The homepage now says: I make interfaces for the loops between atoms, bits, and waves. Systems where people and AI agents learn, plan, and make progress.
Tactility
The keyboard button became the first serious component. We used Apple Magic Keyboard as the reference, then tuned size, label placement, shadows, animation speed, sound sync, haptic feedback, and selected-state indicators.
The important lesson: the visual animation has to resolve almost immediately after finger-up. If it lingers, the illusion breaks. The body notices delay before the mind names it.
Motion
Scroll became a second input language. A page can be a road, the viewport can be a windshield, and the interface can expose a dashboard: section, progress, direction, speed, and momentum.
The homepage header also forced a structural lesson. Animated layout should not change the scroll math underneath it. The page now keeps stable in-flow geometry while a fixed visual header animates above it, though the compact version still needs a more honest tactile form.
Structure
The site stopped trying to be a finished portfolio and started acting like a working surface. The AI log became the main rhythm, while Ideas, Makes, and Shares became buckets for what to revisit, what to build, and what to keep nearby.
The bottom keyboard deck felt more native to the project than conventional tabs. It belongs in the thumb area, gives each section a physical affordance, and can show selected state with the same green indicator language as caps lock.
Visual System
The header illustration moved toward a round loop with three symbolic stations: atoms, bits, and waves. The style is still forming, but the direction is clearer: isometric, geometric, dithered, and more like a tiny system diagram than decoration.
A recurring taste emerged: not everything should be a key, but keys are strong for actions, tabs, toggles, and grouped controls. Cards and content should stay calmer so the tactile controls can carry the interaction language.
Time
The clocks note reframed time as interface material.

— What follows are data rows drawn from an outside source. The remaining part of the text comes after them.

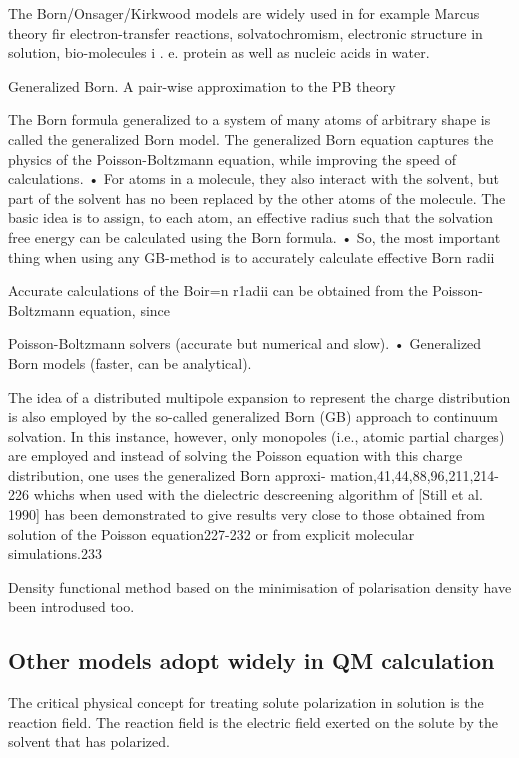 The Born/Onsager/Kirkwood models are widely used in for example Marcus
theory fir electron-transfer reactions, solvatochromism, electronic
structure in solution, bio-molecules i . e. protein as well as nucleic
acids in water. \citep{hirata_molecular_2004}

Generalized Born. A pair-wise approximation to the PB theory

The Born formula generalized to a system of many atoms of arbitrary
shape is called the generalized Born model. The generalized Born equation
captures the physics of the Poisson-Boltzmann equation, while improving
the speed of calculations. • For atoms in a molecule, they also interact
with the solvent, but part of the solvent has no been replaced by
the other atoms of the molecule. The basic idea is to assign, to each
atom, an effective radius such that the solvation free energy can
be calculated using the Born formula. • So, the most important thing
when using any GB-method is to accurately calculate effective Born
radii

Accurate calculations of the Boir=n r1adii can be obtained from the
Poisson- Boltzmann equation, since

Poisson-Boltzmann solvers (accurate but numerical and slow). • Generalized
Born models (faster, can be analytical). 

The idea of a distributed multipole expansion to represent the charge
distribution is also employed by the so-called generalized Born (GB)
approach to continuum solvation. In this instance, however, only monopoles
(i.e., atomic partial charges) are employed and instead of solving
the Poisson equation with this charge distribution, one uses the generalized
Born approxi- mation,41,44,88,96,211,214-226 whichs when used with
the dielectric descreening algorithm of {[}Still et al. 1990{]} has
been demonstrated to give results very close to those obtained from
solution of the Poisson equation227-232 or from explicit molecular
simulations.233 

Density functional method based on the minimisation of polarisation
density have been introdused too. \citep{Marchi_2001}


\subsection{Other models adopt widely in QM calculation}

The critical physical concept for treating solute polarization in
solution is the reaction field. The reaction field is the electric
field exerted on the solute by the solvent that has polarized.


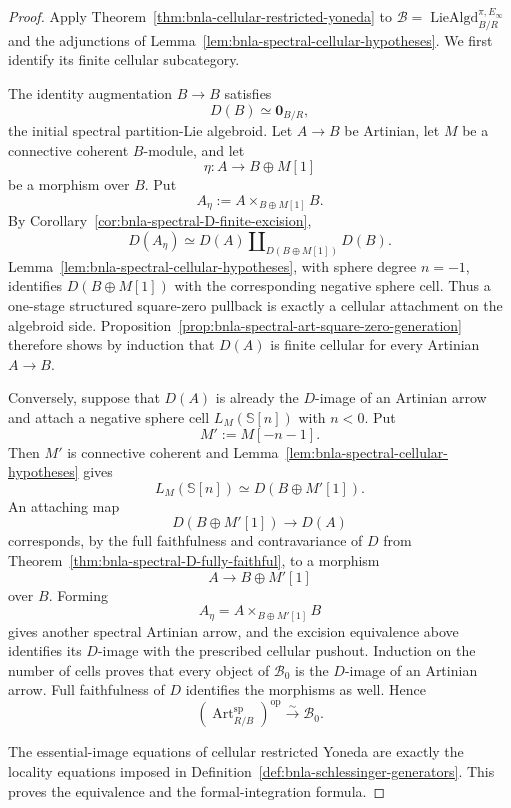 \begin{proof}
Apply Theorem~\ref{thm:bnla-cellular-restricted-yoneda} to
$\mathcal B=\operatorname{LieAlgd}^{\pi,E_\infty}_{B/R}$ and the adjunctions
of Lemma~\ref{lem:bnla-spectral-cellular-hypotheses}.  We first identify its
finite cellular subcategory.

The identity augmentation $B\to B$ satisfies
\[
    D(B)\simeq\mathbf 0_{B/R},
\]
the initial spectral partition-Lie algebroid.  Let $A\to B$ be Artinian, let
$M$ be a connective coherent $B$-module, and let
\[
    \eta:A\longrightarrow B\oplus M[1]
\]
be a morphism over $B$.  Put
\[
    A_\eta:=A\times_{B\oplus M[1]}B.
\]
By Corollary~\ref{cor:bnla-spectral-D-finite-excision},
\[
\boxed{
    D(A_\eta)
    \simeq
    D(A)\amalg_{D(B\oplus M[1])}D(B).}
\]
Lemma~\ref{lem:bnla-spectral-cellular-hypotheses}, with sphere degree
$n=-1$, identifies $D(B\oplus M[1])$ with the corresponding negative sphere
cell.  Thus a one-stage structured square-zero pullback is exactly a cellular
attachment on the algebroid side.  Proposition~\ref{prop:bnla-spectral-art-square-zero-generation}
therefore shows by induction that $D(A)$ is finite cellular for every
Artinian $A\to B$.

Conversely, suppose that $D(A)$ is already the $D$-image of an Artinian arrow
and attach a negative sphere cell $L_M(\mathbb S[n])$ with $n<0$.  Put
\[
    M':=M[-n-1].
\]
Then $M'$ is connective coherent and
Lemma~\ref{lem:bnla-spectral-cellular-hypotheses} gives
\[
    L_M(\mathbb S[n])
    \simeq
    D(B\oplus M'[1]).
\]
An attaching map
\[
    D(B\oplus M'[1])\longrightarrow D(A)
\]
corresponds, by the full faithfulness and contravariance of
$D$ from Theorem~\ref{thm:bnla-spectral-D-fully-faithful}, to a morphism
\[
    A\longrightarrow B\oplus M'[1]
\]
over $B$.  Forming
\[
    A_\eta=A\times_{B\oplus M'[1]}B
\]
gives another spectral Artinian arrow, and the excision equivalence above
identifies its $D$-image with the prescribed cellular pushout.  Induction on
the number of cells proves that every object of $\mathcal B_0$ is the
$D$-image of an Artinian arrow.  Full faithfulness of $D$ identifies the
morphisms as well.  Hence
\[
\boxed{
    \left(\operatorname{Art}^{\mathrm{sp}}_{R/B}\right)^{\mathrm{op}}
    \xrightarrow{\sim}
    \mathcal B_0.}
\]

The essential-image equations of cellular restricted Yoneda are exactly the
locality equations imposed in
Definition~\ref{def:bnla-schlessinger-generators}.  This proves the
equivalence and the formal-integration formula.


\end{proof}
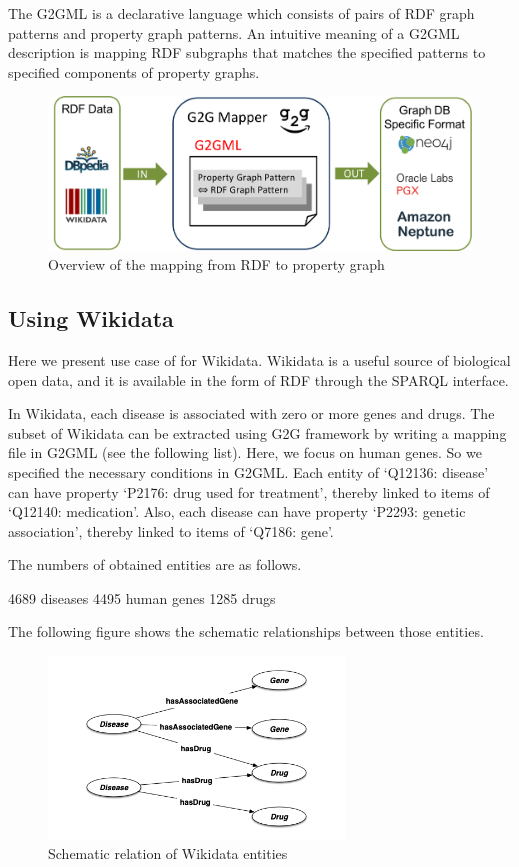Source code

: \documentclass[runningheads]{llncs}
\begin{document}
The G2GML is a declarative language which consists of pairs of RDF graph patterns and property graph patterns. 
An intuitive meaning of a G2GML description is mapping RDF subgraphs that matches the specified patterns to specified components of property graphs.


\begin{figure}
\center
\includegraphics[width=1.0\textwidth]{dataflow.png}
\caption{Overview of the mapping from RDF to property graph}
\label{fig:dataflow}
\end{figure}




\subsection{Using Wikidata}

Here we present use case of for Wikidata.
Wikidata is a useful source of biological open data, and it is available in the form of RDF through the SPARQL interface.

In Wikidata, each disease is associated with zero or more genes and drugs.
The subset of Wikidata can be extracted using G2G framework by writing a mapping file in G2GML (see the following list).
Here, we focus on human genes. So we specified the necessary conditions in G2GML.
Each entity of ‘Q12136: disease’ can have property ‘P2176: drug used for treatment’, thereby linked to items of ‘Q12140: medication’. Also, each disease can have property ‘P2293: genetic association’, thereby linked to items of ‘Q7186: gene’.

The numbers of obtained entities are as follows.

4689 diseases
4495 human genes
1285 drugs

The following figure shows the schematic relationships between those entities.


\begin{figure}
\center
\includegraphics[width=0.7\textwidth]{wikidata_schema.png}
\caption{Schematic relation of Wikidata entities}
\label{fig:wikidata_schema.png}
\end{figure}
\end{document}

Wall clocks, stopwatches, metronomes, scroll clocks, decay clocks, and world clocks all describe different kinds of state.

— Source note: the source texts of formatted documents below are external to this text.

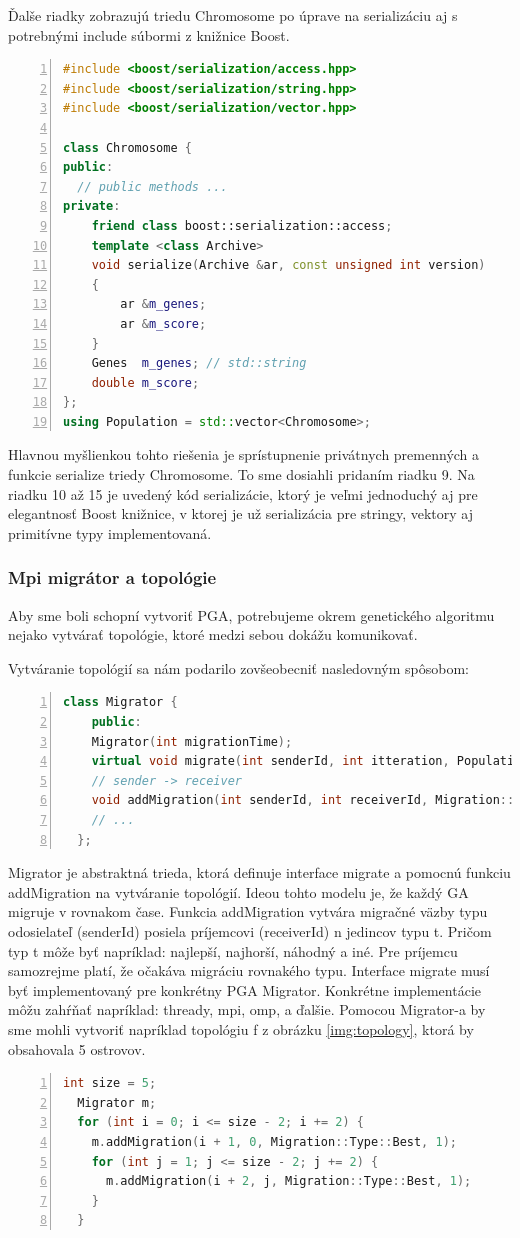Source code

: Ďalše riadky zobrazujú triedu Chromosome po úprave na serializáciu aj s potrebnými include súbormi z knižnice Boost.
\begin{lstlisting}[language={c++}, numbers={left}]
#include <boost/serialization/access.hpp>
#include <boost/serialization/string.hpp>
#include <boost/serialization/vector.hpp>

class Chromosome {
public:
  // public methods ...
private:
    friend class boost::serialization::access;
    template <class Archive>
    void serialize(Archive &ar, const unsigned int version)
    {
        ar &m_genes;
        ar &m_score;
    }
    Genes  m_genes; // std::string
    double m_score;
};
using Population = std::vector<Chromosome>;
\end{lstlisting}
Hlavnou myšlienkou tohto riešenia je sprístupnenie privátnych premenných a funkcie serialize triedy Chromosome. To sme dosiahli pridaním riadku 9.
Na riadku 10 až 15 je uvedený kód serializácie, ktorý je veľmi jednoduchý aj pre elegantnosť Boost knižnice, v ktorej je už serializácia pre stringy, vektory aj primitívne typy implementovaná.

\subsubsection{Mpi migrátor a topológie}
Aby sme boli schopní vytvoriť PGA, potrebujeme okrem genetického algoritmu nejako vytvárať topológie, ktoré medzi sebou dokážu komunikovať.

Vytváranie topológií sa nám podarilo zovšeobecniť nasledovným spôsobom:
\begin{lstlisting}[language=c++, caption={Abstraktná trieda Migrator}, numbers={left}]
  class Migrator {
    public:
    Migrator(int migrationTime);
    virtual void migrate(int senderId, int itteration, Population &population) = 0;
    // sender -> receiver
    void addMigration(int senderId, int receiverId, Migration::Type t, int n)
    // ...
  };
\end{lstlisting}
Migrator je abstraktná trieda, ktorá definuje interface migrate a pomocnú funkciu addMigration na vytváranie topológií.
Ideou tohto modelu je, že každý GA migruje v rovnakom čase.
Funkcia addMigration vytvára migračné väzby typu odosielateľ (senderId) posiela príjemcovi (receiverId) n jedincov typu t.
Pričom typ t môže byť napríklad: najlepší, najhorší, náhodný a iné. Pre príjemcu samozrejme platí, že očakáva migráciu rovnakého typu.
Interface migrate musí  byť implementovaný pre konkrétny PGA Migrator. Konkrétne implementácie môžu zahŕňať napríklad: thready, \acrshort{mpi}, \acrshort{omp}, a ďalšie.
Pomocou Migrator-a by sme mohli vytvoriť napríklad topológiu f z obrázku \ref{img:topology}, ktorá by obsahovala 5 ostrovov.
\begin{lstlisting}[language={c++}, numbers=left]
  int size = 5;
  Migrator m;
  for (int i = 0; i <= size - 2; i += 2) {
    m.addMigration(i + 1, 0, Migration::Type::Best, 1);
    for (int j = 1; j <= size - 2; j += 2) {
      m.addMigration(i + 2, j, Migration::Type::Best, 1);
    }
  }
\end{lstlisting}

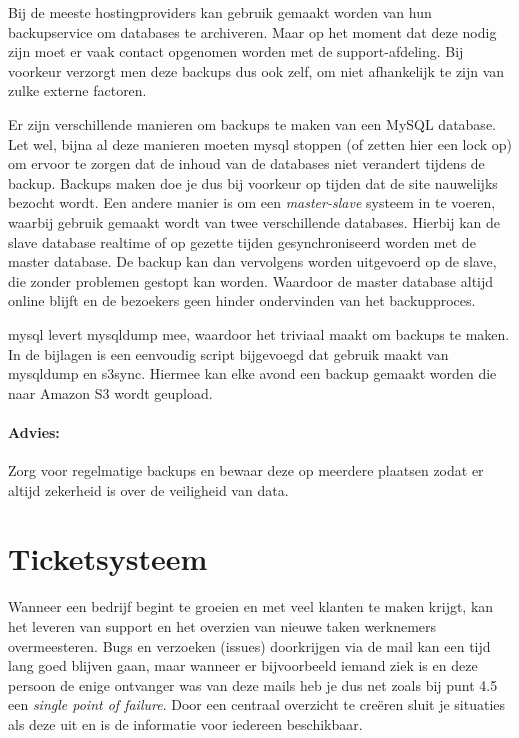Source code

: Bij de meeste hostingproviders kan gebruik gemaakt worden van hun backupservice om databases te archiveren. Maar op het moment dat deze nodig zijn moet er vaak contact opgenomen worden met de support-afdeling. Bij voorkeur verzorgt men deze backups dus ook zelf, om niet afhankelijk te zijn van zulke externe factoren.

Er zijn verschillende manieren om backups te maken van een MySQL database. Let wel, bijna al deze manieren moeten {\sc mysql} stoppen (of zetten hier een lock op) om ervoor te zorgen dat de inhoud van de databases niet verandert tijdens de backup. Backups maken doe je dus bij voorkeur op tijden dat de site nauwelijks bezocht wordt. Een andere manier is om een \emph{master-slave} systeem in te voeren, waarbij gebruik gemaakt wordt van twee verschillende databases. Hierbij kan de slave database realtime of op gezette tijden gesynchroniseerd worden met de master database. De backup kan dan vervolgens worden uitgevoerd op de slave, die zonder problemen gestopt kan worden. Waardoor de master database altijd online blijft en de bezoekers geen hinder ondervinden van het backupproces.

{\sc mysql} levert mysqldump mee, waardoor het triviaal maakt om backups te maken. In de bijlagen is een eenvoudig script bijgevoegd dat gebruik maakt van mysqldump en s3sync. Hiermee kan elke avond een backup gemaakt worden die naar Amazon S3 wordt geupload.

\paragraph{Advies:} Zorg voor regelmatige backups en bewaar deze op meerdere plaatsen zodat er altijd zekerheid is over de veiligheid van data.

\section{Ticketsysteem}

Wanneer een bedrijf begint te groeien en met veel klanten te maken krijgt, kan het leveren van support en het overzien van nieuwe taken werknemers overmeesteren. Bugs en verzoeken (issues) doorkrijgen via de mail kan een tijd lang goed blijven gaan, maar wanneer er bijvoorbeeld iemand ziek is en deze persoon de enige ontvanger was van deze mails heb je dus net zoals bij punt 4.5 een \emph{single point of failure}. Door een centraal overzicht te creëren sluit je situaties als deze uit en is de informatie voor iedereen beschikbaar.

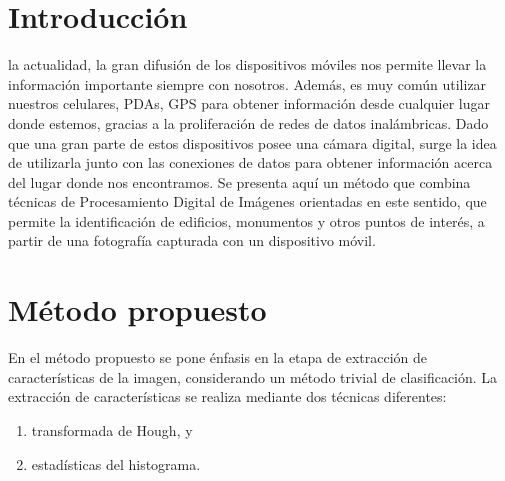 \documentclass[conference,a4paper,10pt,oneside,final]{tfmpd}
\begin{document}
\section{Introducción}
%
%
%
 la actualidad, la gran difusión de los dispositivos móviles nos
permite llevar la información importante siempre con nosotros. Además, es muy
común utilizar nuestros celulares, PDAs, GPS para obtener %
información desde cualquier lugar donde estemos, gracias a la proliferación de
redes de datos inalámbricas. Dado que una gran parte de estos dispositivos
posee una cámara
digital, surge la idea de utilizarla junto con las conexiones de datos para
obtener información acerca del lugar donde nos encontramos. Se presenta aquí
un método que combina técnicas de Procesamiento Digital de Imágenes orientadas
en este sentido, que permite la
identificación de edificios, monumentos y otros puntos de interés, a partir
de una fotografía capturada con un dispositivo móvil.
%
%
%
%
\section{Método propuesto}
En el método propuesto se pone énfasis en la etapa de
extracción de características de la imagen, considerando
un método trivial de clasificación.
La extracción de características se realiza %
mediante dos técnicas diferentes:
\begin{enumerate}
\item transformada de Hough, y
\item estadísticas del histograma.
\end{enumerate}
%
%
\end{document}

For AI interfaces, this matters because agents are not just answering. They are waiting, planning, retrying, remembering, forgetting, and coordinating with people in the physical world.

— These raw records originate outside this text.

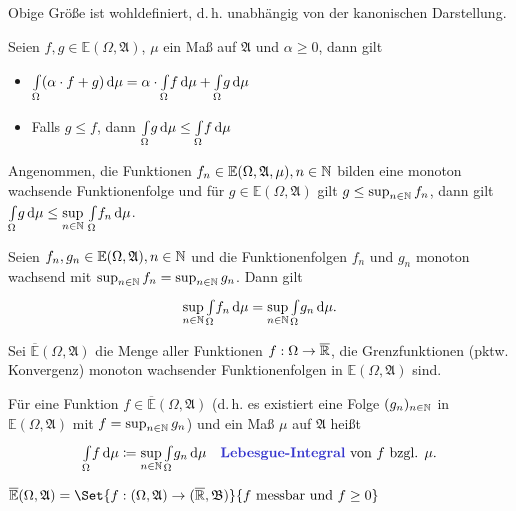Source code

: \documentclass{cheat-sheet}
\newcommand{\Alg}{\mathfrak{A}} %
\newcommand{\Bor}{\mathfrak{B}} %
\newcommand{\E}{\mathbb{E}} %
\newcommand{\IntOmu}[1]{\Int{\Omega}{}{#1}{\mu}} %
\begin{document}
\begin{bem}
  Obige Größe ist wohldefiniert, d.\,h. unabhängig von der kanonischen Darstellung.
\end{bem}

\begin{satz}
  Seien $f, g \in \E(\Omega, \Alg)$, $\mu$ ein Maß auf $\Alg$ und $\alpha \geq 0$, dann gilt
  \begin{itemize}
    \item $\IntOmu{(\alpha \cdot f + g)} = \alpha \cdot \IntOmu{f} + \IntOmu{g}$ 
    \item Falls $g \leq f$, dann $\IntOmu{g} \leq \IntOmu{f}$ 
  \end{itemize}
\end{satz}

\begin{satz}
  Angenommen, die Funktionen $f_n \in \E(\Omega, \Alg, \mu), n \in \N$ bilden eine monoton wachsende Funktionenfolge und für $g \in \E(\Omega, \Alg)$ gilt $g \leq \sup_{n \in \mathbb{N}} f_n$, dann gilt $\textstyle \IntOmu{g} \leq \sup\limits_{n \in \N} \, \IntOmu{f_n}$.
\end{satz}

\begin{kor}
  Seien $f_n, g_n \in \E(\Omega, \Alg), n \in \N$ und die Funktionenfolgen $f_n$ und $g_n$ monoton wachsend mit $\sup_{n \in \mathbb{N}} f_n = \sup_{n \in \mathbb{N}} g_n$. Dann gilt
  \[ \sup_{n \in \N} \IntOmu{f_n} = \sup_{n \in \N} \IntOmu{g_n}. \]
\end{kor}

\begin{defn}
  Sei $\overline{\E}(\Omega, \Alg)$ die Menge aller Funktionen $f : \Omega \to \overline{\mathbb{R}}$, die Grenzfunktionen (pktw. Konvergenz) monoton wachsender Funktionenfolgen in $\E(\Omega, \Alg)$ sind.
\end{defn}

\begin{defn}
  Für eine Funktion $f \in \overline{\E}(\Omega, \Alg)$ (d.\,h. es existiert eine Folge $(g_n)_{n \in \mathbb{N}}$ in $\E(\Omega, \Alg)$ mit $f = \sup_{n \in \mathbb{N}} g_n$) und ein Maß $\mu$ auf $\Alg$ heißt
  \[ \IntOmu{f} \coloneqq \sup_{n \in \N} \IntOmu{g_n} \quad \text{\emph{Lebesgue-Integral} von $f$ bzgl. $\mu$.} \]
\end{defn}

\begin{satz}
  $\overline{\E}(\Omega, \Alg) = \Set{ f : (\Omega, \Alg) \to (\ER, \Bor) }{ f \text{ messbar und } f \geq 0 }$
\end{satz}
\end{document}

Explorations from this week
Open threads
- Make weekly logs the main rhythm of the site.
- Keep exploration notes as deeper series that can grow independently.
- Turn the compact header into a keyboard-style home key with two-line layout, press feedback, and smooth scroll-to-top behavior.
- Push the scroll dashboard from a note into a more playful instrument panel.
- Keep iterating the isometric dithering loop illustration until it feels dimensional, symbolic, and readable.
- Explore how AI work should expose memory, progress, uncertainty, and handoff points.